Enkele ideale, voor mij dan, oefeningen zijn de standaard loswerkoefeningen, maar dan een stapje hoger.
In plaats van de typische slangenvolte van 2 of 3 bogen kan je er doen van 5 of 6 bogen, waardoor de draaiing die je paard moet maken veel korter wordt, en je meer moet werken op de buiging van je paard.
Een andere hele mooie oefening is een pirouette op de voorbenen. Deze is heel wat simpeler dan een pirouette op de achterbenen, en kan je aanleren door extreme stelling te vragen, en je paard met opzet te laten uitbreken op de achterhand door te blijven kriebelen met je binnenbeen. Hoe verder naar achter, des te duidelijker de hulpen. Vergeet wel zeker het contact met je buitenteugel en buitenbeen niet.

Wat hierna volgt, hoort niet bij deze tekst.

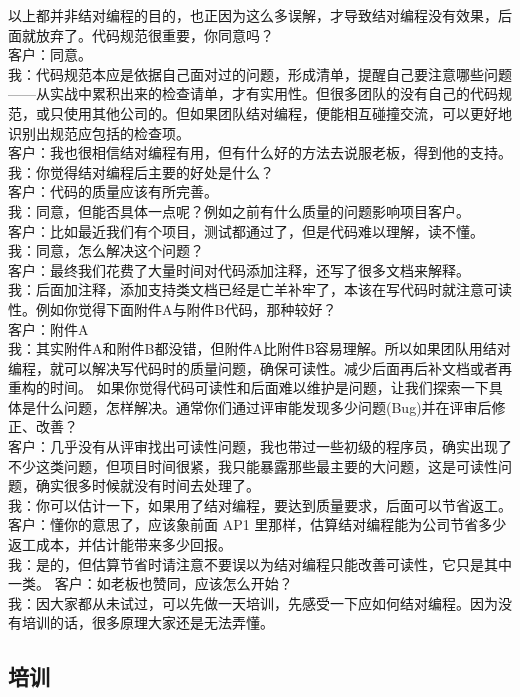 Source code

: 以上都并非结对编程的目的，也正因为这么多误解，才导致结对编程没有效果，后面就放弃了。代码规范很重要，你同意吗？\\
客户：同意。\\
我：代码规范本应是依据自己面对过的问题，形成清单，提醒自己要注意哪些问题------从实战中累积出来的检查请单，才有实用性。但很多团队的没有自己的代码规范，或只使用其他公司的。但如果团队结对编程，便能相互碰撞交流，可以更好地识别出规范应包括的检查项。\\
客户：我也很相信结对编程有用，但有什么好的方法去说服老板，得到他的支持。\\
我：你觉得结对编程后主要的好处是什么？\\
客户：代码的质量应该有所完善。\\
我：同意，但能否具体一点呢？例如之前有什么质量的问题影响项目客户。\\
客户：比如最近我们有个项目，测试都通过了，但是代码难以理解，读不懂。\\
我：同意，怎么解决这个问题？\\
客户：最终我们花费了大量时间对代码添加注释，还写了很多文档来解释。\\
我：后面加注释，添加支持类文档已经是亡羊补牢了，本该在写代码时就注意可读性。例如你觉得下面附件A与附件B代码，那种较好？\\
客户：附件A\\
我：其实附件A和附件B都没错，但附件A比附件B容易理解。所以如果团队用结对编程，就可以解决写代码时的质量问题，确保可读性。减少后面再后补文档或者再重构的时间。
如果你觉得代码可读性和后面难以维护是问题，让我们探索一下具体是什么问题，怎样解决。通常你们通过评审能发现多少问题(Bug)并在评审后修正、改善？\\
客户：几乎没有从评审找出可读性问题，我也带过一些初级的程序员，确实出现了不少这类问题，但项目时间很紧，我只能暴露那些最主要的大问题，这是可读性问题，确实很多时候就没有时间去处理了。\\
我：你可以估计一下，如果用了结对编程，要达到质量要求，后面可以节省返工。\\
客户：懂你的意思了，应该象前面 AP1
里那样，估算结对编程能为公司节省多少返工成本，并估计能带来多少回报。\\
我：是的，但估算节省时请注意不要误以为结对编程只能改善可读性，它只是其中一类。
客户：如老板也赞同，应该怎么开始？\\
我：因大家都从未试过，可以先做一天培训，先感受一下应如何结对编程。因为没有培训的话，很多原理大家还是无法弄懂。\\

\hypertarget{ux57f9ux8bad}{%
\subsection{培训}\label{ux57f9ux8bad}}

Om je paard attenter te maken op je hulpen, waardoor je subtieler hulpen kan geven, kan je ook vanuit stilstand (uiteraard vierkant) aandraven, of eventueel aanspringen in galop. Het omgekeerde kan natuurlijk ook. Maar je past hierbij best op, want een paard dat echt goed luistert, staat dan natuurlijk ook direct stil, maar jij daarom niet
(ervaringsdeskundige)
Onthoud gewoon dat een oefening altijd moeilijker kan gemaakt worden.